Search the records for "countable" and copy each line that holds it.

[Saved data entries]
+ + +

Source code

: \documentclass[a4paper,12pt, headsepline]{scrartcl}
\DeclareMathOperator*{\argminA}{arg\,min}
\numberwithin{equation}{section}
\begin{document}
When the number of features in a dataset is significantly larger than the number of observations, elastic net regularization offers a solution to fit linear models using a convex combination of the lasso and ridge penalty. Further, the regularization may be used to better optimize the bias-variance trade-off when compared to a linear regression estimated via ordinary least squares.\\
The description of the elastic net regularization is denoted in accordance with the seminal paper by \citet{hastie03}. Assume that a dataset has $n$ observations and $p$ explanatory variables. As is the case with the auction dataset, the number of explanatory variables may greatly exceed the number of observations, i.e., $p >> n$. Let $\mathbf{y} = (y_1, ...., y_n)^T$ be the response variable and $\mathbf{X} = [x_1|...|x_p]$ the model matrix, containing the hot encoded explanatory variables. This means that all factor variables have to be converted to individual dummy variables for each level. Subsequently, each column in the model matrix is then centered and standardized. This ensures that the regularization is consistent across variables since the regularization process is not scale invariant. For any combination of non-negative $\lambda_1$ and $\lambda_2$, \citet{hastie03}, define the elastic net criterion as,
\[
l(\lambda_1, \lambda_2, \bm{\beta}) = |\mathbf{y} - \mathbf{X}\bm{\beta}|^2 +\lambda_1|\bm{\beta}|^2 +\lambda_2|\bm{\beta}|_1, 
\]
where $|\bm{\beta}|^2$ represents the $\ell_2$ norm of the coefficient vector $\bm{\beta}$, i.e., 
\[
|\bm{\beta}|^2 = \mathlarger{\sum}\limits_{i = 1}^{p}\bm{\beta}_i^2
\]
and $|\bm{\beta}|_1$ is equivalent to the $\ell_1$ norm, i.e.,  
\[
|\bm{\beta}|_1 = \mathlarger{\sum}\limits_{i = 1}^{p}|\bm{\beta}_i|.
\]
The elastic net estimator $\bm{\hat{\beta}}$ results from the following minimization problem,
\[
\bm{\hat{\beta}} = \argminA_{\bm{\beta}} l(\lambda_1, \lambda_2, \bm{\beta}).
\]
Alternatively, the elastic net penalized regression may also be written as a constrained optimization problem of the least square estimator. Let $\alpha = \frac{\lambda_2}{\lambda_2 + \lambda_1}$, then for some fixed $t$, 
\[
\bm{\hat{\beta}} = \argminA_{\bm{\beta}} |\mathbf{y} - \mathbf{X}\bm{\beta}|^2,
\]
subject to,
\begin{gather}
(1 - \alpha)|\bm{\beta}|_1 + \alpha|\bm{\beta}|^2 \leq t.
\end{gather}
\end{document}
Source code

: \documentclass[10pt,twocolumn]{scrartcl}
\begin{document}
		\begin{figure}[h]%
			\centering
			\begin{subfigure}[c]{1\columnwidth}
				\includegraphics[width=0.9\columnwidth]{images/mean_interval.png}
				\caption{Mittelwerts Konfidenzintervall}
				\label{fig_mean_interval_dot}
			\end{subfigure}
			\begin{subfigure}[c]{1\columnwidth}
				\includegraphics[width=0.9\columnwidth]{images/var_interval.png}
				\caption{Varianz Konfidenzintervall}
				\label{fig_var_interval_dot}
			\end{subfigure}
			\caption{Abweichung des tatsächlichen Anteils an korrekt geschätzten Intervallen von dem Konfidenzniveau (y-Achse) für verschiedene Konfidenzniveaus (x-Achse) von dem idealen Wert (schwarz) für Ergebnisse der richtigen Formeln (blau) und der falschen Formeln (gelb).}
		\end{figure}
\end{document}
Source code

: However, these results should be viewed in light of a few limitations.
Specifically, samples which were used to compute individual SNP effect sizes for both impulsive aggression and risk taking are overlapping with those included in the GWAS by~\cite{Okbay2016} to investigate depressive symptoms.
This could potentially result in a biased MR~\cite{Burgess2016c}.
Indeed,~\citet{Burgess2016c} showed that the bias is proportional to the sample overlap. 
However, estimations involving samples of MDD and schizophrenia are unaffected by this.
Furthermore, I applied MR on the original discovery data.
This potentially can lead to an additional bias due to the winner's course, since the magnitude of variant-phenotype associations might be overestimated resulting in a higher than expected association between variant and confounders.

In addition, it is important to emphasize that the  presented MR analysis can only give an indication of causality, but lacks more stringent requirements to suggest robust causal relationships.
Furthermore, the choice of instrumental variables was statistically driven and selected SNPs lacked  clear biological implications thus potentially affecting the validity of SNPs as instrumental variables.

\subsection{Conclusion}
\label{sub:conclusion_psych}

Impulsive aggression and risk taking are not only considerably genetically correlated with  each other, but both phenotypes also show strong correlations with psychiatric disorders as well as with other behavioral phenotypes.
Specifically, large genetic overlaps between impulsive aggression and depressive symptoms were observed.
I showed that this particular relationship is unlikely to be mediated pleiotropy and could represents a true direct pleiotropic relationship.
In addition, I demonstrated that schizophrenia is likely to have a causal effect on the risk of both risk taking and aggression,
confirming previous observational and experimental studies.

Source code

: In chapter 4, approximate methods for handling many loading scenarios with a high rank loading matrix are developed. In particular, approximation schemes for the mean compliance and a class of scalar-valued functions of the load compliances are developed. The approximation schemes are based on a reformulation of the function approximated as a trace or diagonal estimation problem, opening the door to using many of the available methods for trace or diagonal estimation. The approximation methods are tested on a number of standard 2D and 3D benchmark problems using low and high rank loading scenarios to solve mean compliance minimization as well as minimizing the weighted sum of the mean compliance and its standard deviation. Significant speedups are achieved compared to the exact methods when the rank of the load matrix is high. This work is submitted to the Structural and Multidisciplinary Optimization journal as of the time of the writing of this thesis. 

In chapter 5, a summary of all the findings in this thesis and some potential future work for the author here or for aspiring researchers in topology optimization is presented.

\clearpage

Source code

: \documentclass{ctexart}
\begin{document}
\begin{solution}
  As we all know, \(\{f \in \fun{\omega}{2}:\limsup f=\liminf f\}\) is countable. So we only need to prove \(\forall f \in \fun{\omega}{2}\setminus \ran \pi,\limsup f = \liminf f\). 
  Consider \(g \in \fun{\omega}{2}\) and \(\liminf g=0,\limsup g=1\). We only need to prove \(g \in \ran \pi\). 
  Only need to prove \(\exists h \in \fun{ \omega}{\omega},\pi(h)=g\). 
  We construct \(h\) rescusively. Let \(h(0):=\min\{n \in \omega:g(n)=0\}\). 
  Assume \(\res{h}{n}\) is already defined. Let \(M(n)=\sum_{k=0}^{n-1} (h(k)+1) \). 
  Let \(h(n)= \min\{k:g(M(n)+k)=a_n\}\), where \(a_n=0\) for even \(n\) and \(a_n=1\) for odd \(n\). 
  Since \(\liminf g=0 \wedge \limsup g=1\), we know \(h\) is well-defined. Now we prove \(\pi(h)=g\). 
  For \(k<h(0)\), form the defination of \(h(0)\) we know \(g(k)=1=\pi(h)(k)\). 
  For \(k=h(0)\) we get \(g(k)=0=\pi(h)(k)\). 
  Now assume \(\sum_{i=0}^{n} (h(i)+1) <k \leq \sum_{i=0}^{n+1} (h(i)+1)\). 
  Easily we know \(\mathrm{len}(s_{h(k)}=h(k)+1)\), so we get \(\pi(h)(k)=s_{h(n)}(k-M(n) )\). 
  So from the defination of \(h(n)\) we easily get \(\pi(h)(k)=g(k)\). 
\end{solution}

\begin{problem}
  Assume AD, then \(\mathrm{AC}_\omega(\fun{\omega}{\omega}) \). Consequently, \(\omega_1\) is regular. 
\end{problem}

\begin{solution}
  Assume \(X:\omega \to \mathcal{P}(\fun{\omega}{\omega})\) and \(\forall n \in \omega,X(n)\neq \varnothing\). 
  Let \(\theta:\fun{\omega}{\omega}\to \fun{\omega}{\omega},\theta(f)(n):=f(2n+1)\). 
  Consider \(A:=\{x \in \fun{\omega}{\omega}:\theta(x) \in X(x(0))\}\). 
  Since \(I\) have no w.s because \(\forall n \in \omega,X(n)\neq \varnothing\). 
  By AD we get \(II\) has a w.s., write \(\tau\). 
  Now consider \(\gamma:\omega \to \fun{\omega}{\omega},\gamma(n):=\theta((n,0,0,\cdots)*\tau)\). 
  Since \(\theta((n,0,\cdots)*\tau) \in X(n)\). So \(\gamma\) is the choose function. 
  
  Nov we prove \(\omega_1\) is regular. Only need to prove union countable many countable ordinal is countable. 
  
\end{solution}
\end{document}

+ + +

# ANSWER BELOW
  As we all know, \(\{f \in \fun{\omega}{2}:\limsup f=\liminf f\}\) is countable. So we only need to prove \(\forall f \in \fun{\omega}{2}\setminus \ran \pi,\limsup f = \liminf f\). 
  Nov we prove \(\omega_1\) is regular. Only need to prove union countable many countable ordinal is countable. 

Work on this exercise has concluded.